Task to complete:
All lines in the material below that hold "console" should be found and copied.

=== Section Start ===

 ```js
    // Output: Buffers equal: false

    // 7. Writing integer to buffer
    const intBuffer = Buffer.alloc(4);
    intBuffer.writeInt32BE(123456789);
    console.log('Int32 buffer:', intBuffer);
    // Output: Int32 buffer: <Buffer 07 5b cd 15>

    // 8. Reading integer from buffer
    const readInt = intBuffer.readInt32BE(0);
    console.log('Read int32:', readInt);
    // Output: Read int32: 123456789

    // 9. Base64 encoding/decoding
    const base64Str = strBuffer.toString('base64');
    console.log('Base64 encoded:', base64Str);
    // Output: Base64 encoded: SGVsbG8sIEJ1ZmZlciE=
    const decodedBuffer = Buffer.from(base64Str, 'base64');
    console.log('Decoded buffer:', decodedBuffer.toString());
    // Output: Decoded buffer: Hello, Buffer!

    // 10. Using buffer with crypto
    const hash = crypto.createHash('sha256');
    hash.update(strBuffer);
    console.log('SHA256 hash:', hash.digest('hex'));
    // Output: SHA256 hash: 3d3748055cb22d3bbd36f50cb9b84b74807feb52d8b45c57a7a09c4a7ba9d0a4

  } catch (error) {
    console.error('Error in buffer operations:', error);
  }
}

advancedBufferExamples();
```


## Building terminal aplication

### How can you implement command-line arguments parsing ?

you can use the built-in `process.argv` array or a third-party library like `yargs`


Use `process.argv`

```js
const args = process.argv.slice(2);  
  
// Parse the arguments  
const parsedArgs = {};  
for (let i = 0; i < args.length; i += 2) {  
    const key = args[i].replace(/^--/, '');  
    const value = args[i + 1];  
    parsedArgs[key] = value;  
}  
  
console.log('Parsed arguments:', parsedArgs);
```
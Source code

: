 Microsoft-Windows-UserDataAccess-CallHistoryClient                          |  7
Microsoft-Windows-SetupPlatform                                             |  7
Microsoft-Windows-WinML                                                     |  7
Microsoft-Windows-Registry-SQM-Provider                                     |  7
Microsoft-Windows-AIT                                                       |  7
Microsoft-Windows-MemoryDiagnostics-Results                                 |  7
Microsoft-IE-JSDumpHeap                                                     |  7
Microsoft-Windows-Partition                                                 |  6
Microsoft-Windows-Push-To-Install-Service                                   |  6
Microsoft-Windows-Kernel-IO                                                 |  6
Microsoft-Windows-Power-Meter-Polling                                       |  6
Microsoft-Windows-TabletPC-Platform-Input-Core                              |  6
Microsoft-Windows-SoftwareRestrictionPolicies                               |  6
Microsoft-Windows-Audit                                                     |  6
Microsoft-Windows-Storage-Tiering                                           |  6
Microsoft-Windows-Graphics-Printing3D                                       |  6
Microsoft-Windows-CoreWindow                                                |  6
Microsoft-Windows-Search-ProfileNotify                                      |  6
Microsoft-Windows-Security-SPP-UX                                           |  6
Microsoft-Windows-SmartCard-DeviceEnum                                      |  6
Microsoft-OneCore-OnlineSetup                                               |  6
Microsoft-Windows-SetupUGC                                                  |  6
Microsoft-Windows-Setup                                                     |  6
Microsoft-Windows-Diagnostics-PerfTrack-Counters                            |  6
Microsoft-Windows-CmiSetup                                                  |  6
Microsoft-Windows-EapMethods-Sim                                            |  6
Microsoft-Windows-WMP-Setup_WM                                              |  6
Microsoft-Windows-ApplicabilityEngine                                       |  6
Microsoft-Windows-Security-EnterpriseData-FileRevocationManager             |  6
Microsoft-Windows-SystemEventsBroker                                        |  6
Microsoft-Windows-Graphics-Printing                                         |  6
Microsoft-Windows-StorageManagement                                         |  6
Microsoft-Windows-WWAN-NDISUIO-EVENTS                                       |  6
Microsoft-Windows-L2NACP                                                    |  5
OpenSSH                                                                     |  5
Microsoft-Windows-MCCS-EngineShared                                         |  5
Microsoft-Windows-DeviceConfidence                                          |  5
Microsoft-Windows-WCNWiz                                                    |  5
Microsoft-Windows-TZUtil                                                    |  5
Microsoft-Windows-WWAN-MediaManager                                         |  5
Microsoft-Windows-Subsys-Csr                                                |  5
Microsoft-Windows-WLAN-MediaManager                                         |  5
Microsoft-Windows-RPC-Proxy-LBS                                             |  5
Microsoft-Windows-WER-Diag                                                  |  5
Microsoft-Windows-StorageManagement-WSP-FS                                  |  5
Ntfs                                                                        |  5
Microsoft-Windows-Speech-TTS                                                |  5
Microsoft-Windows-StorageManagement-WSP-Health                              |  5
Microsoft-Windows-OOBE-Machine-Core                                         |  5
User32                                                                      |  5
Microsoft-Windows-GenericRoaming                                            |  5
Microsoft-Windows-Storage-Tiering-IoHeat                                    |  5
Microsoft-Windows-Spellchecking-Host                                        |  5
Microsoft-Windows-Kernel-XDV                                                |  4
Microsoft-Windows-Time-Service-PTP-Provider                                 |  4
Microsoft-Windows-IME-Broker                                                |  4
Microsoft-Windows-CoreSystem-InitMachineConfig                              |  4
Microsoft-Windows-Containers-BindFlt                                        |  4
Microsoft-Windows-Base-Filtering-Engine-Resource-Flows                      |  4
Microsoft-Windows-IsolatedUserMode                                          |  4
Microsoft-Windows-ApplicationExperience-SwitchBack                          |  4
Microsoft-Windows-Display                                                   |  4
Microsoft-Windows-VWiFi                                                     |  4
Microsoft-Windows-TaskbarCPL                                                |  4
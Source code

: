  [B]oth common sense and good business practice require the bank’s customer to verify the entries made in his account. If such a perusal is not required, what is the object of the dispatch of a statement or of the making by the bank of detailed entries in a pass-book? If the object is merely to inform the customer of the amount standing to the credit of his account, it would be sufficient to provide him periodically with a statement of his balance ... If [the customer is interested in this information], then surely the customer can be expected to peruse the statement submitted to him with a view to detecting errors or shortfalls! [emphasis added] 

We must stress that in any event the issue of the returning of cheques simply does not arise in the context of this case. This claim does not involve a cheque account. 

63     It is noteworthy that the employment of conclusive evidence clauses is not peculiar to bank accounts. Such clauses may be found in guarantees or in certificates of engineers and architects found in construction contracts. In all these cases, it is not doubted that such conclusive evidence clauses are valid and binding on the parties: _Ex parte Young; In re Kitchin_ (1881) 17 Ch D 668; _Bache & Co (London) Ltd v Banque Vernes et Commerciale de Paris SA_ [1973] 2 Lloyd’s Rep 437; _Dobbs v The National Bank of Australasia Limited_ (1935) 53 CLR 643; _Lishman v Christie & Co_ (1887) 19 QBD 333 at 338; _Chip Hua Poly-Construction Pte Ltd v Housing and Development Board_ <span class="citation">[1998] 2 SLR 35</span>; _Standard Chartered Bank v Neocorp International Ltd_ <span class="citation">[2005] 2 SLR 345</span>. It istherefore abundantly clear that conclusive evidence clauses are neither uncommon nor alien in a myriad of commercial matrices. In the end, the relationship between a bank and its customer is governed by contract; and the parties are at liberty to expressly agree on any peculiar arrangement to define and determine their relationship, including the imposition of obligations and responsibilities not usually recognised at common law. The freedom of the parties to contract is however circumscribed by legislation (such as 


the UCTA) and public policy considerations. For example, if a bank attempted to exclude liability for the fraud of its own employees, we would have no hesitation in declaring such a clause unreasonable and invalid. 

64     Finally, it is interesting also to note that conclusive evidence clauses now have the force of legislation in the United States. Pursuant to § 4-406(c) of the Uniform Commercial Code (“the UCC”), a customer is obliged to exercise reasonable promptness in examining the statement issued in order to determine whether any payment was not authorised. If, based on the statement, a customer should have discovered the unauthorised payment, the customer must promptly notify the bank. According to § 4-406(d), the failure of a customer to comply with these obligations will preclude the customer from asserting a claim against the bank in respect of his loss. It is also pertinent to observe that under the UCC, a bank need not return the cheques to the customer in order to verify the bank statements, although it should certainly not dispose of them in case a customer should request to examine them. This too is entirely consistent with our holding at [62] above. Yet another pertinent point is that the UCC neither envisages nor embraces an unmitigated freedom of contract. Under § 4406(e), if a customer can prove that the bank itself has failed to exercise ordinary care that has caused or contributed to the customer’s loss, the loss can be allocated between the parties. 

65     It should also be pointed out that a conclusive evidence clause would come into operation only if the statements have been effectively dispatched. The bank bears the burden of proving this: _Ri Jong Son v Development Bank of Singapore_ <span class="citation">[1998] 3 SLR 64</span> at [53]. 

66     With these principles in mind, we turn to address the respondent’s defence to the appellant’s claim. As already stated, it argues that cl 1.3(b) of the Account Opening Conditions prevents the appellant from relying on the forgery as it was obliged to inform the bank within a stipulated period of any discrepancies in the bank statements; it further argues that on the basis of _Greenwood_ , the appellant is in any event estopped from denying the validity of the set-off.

=== Section End ===

Solution to this exercise:
    console.log('Int32 buffer:', intBuffer);
    console.log('Read int32:', readInt);
    console.log('Base64 encoded:', base64Str);
    console.log('Decoded buffer:', decodedBuffer.toString());
    console.log('SHA256 hash:', hash.digest('hex'));
    console.error('Error in buffer operations:', error);
console.log('Parsed arguments:', parsedArgs);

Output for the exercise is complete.